Corey: So they pretty rapidly developed this theory based upon certain assumptions, which drove their technology use that then led to a huge range of other experiments, right? So the idea … A general idea first, a technology, much more specific idea after that, and then …

Bobby: Correct.

Corey: Since then modern neuroscience took off. But yeah. I don’t want to hijack Steve’s narrative here.

Steve: No, that’s okay. I don’t have much to object to in anything that either of you said. I would just … And I think most scientists would agree that technologies are important and ideas are important. I mean, the latter maybe just because the space of possible hypotheses is so big that you couldn’t just randomly generate hypotheses and test them. You would never finish. So you need some sense of taste or some way of narrowing the set of ideas that are worth testing, that are worth spending all this time developing technologies to test. So I don’t think there’s too much super controversial in that sense.

Bobby: Steve, can I try to make it controversial?

Steve: Okay. Well, if you insist. Go ahead.

Bobby: Okay. I always insist. I’m assuming that’s why invited me to a podcast called [crosstalk 00:34:20].

Steve: Yes. Go ahead. Go ahead.

Bobby: Here’s the last piece. There is no person, very few people in neuroscience practice either Popper-ian or Kuhn-ian science. By that, I mean I have never met a neuroscientist, especially the more famous they get, who is interested in disproving their theory of the brain. Most … And Corey, I can see you. You can’t see me. So, you don’t see me smiling. We’ve gone through theory after theory, long-term potentiation is the basis of memory. Spike-timing-dependent plasticity is the basis of memory. Retrograde nitric oxide, so crazy to think that was the molecule of the year, is the basis of memory.

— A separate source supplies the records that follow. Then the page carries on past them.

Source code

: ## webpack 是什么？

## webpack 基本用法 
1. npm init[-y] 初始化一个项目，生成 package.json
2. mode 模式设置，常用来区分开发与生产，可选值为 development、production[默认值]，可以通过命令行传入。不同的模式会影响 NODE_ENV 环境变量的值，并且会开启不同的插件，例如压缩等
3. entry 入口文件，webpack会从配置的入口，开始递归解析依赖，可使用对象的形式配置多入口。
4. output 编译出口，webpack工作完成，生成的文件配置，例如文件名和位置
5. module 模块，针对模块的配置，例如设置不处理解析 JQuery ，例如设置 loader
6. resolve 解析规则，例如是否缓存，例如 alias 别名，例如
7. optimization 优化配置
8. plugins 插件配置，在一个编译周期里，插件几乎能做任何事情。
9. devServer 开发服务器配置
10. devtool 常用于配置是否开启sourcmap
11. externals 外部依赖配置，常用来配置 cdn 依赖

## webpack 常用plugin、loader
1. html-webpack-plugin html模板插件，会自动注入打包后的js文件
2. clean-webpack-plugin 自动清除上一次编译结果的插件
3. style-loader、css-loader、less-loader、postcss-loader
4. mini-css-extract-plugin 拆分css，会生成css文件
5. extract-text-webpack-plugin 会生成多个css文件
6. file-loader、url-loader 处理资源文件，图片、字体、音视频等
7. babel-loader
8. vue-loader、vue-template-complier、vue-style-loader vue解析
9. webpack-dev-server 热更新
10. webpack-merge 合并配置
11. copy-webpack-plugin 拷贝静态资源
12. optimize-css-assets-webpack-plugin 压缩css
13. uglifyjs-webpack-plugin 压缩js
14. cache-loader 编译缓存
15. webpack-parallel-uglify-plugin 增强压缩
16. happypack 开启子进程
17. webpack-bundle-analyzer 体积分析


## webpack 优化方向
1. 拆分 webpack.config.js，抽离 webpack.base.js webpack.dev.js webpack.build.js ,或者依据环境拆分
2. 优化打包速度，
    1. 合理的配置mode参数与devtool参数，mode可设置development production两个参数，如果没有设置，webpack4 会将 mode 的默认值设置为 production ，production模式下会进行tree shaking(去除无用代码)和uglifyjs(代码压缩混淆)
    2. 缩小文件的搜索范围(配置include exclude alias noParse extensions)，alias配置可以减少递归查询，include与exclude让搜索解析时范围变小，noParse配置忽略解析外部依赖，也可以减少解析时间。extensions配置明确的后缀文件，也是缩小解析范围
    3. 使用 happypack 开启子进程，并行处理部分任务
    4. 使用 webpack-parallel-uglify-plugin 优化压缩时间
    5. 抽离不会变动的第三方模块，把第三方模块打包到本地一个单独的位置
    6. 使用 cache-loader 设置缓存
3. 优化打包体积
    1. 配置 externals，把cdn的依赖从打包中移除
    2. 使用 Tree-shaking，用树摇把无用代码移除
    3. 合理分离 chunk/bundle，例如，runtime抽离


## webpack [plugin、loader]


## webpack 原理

Bobby: All these scientists who come up with a theory don’t want that theory to die. They want their theory to actually be correct. And this is …

Corey: And isn’t this true … Isn’t this true, scientists and human beings in general, Bobby? Nobody wants a theory of anything falsified.

Steve: Yes. I think it’s a matter of degree, though.

Corey: Yeah. [inaudible 00:35:17]

Steve: I think the best, say, physicists wouldn’t defend … Irrationally defend their pet idea.

Bobby: Yes.

Steve: But I think the incentives are what Corey says. I mean, almost everybody does actually defend their idea a little bit too long.

Bobby: Yes.

Steve: Maybe all the way to the grave.

Bobby: Yes.

Steve: That’s the worst case scenario, but certainly a little bit more than an uninterested observer who hadn’t written the key papers for that particular hypothesis would defend the work. So I agree with that. I don’t disagree with that.

Bobby: Well, then maybe I’ll try something controversial later.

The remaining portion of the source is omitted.